Tout ce que Gilberte sut dire, ce fut de répéter avec un effroi plein de regret et de douleur :

« Non, non ! il ne faut pas m’aimer.

— C’est donc que vous me haïssez ! » reprenait Émile ; et Gilberte, détournant la tête, n’avait pas le courage de mentir. « Eh bien, si vous ne m’aimez pas, disait Émile, que vous importe de savoir que je vous aime ? Laissez-moi vous le dire, puisque je ne peux plus le cacher. Cela vous est indifférent, et on ne craint pas ce qu’on dédaigne.

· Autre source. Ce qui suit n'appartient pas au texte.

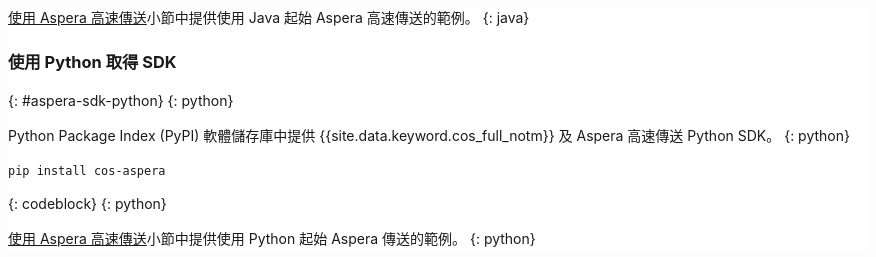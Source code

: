 [使用 Aspera 高速傳送](/docs/services/cloud-object-storage/libraries?topic=cloud-object-storage-java#java-examples-aspera)小節中提供使用 Java 起始 Aspera 高速傳送的範例。
{: java}

### 使用 Python 取得 SDK
{: #aspera-sdk-python} 
{: python}

Python Package Index (PyPI) 軟體儲存庫中提供 {{site.data.keyword.cos_full_notm}} 及 Aspera 高速傳送 Python SDK。
{: python}

```
pip install cos-aspera
```
{: codeblock}
{: python}

[使用 Aspera 高速傳送](/docs/services/cloud-object-storage/libraries?topic=cloud-object-storage-python#python-examples-aspera)小節中提供使用 Python 起始 Aspera 傳送的範例。
{: python}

Sachez-le donc, et si je vous quitte, si je ne vais plus vous voir, apprenez au moins pourquoi : c’est que je meurs d’amour pour vous, c’est que je ne dors plus, que je ne travaille plus, que je perds l’esprit, et qu’il m’arriverait peut-être bientôt de dire à votre père ce que je vous dis maintenant. J’aime mieux être chassé par vous que par les autres. Chassez-moi donc ; mais vous m’entendrez ici, parce que mon secret m’étouffe ; je vous aime, Gilberte, je vous aime à en mourir ! » Et le cœur d’Émile était si plein qu’il déborda en sanglots.

Gilberte voulut s’éloigner ; mais elle s’assit à trois pas de là et se prit à pleurer. Il y avait plus de bonheur que d’amertume au fond de toutes ces larmes. Aussi Émile se fut-il bientôt rapproché pour consoler Gilberte, et fut-il bientôt consolé à son tour ; car dans l’effroi qu’elle exprimait, il n’y avait que tendresse et regret.

« Je suis une pauvre fille, lui disait-elle, vous êtes riche, et votre père ne songe, à ce qu’on dit, qu’à augmenter sa fortune. Vous ne pouvez pas m’épouser, et moi je ne dois pas songer à me marier dans la position où je suis.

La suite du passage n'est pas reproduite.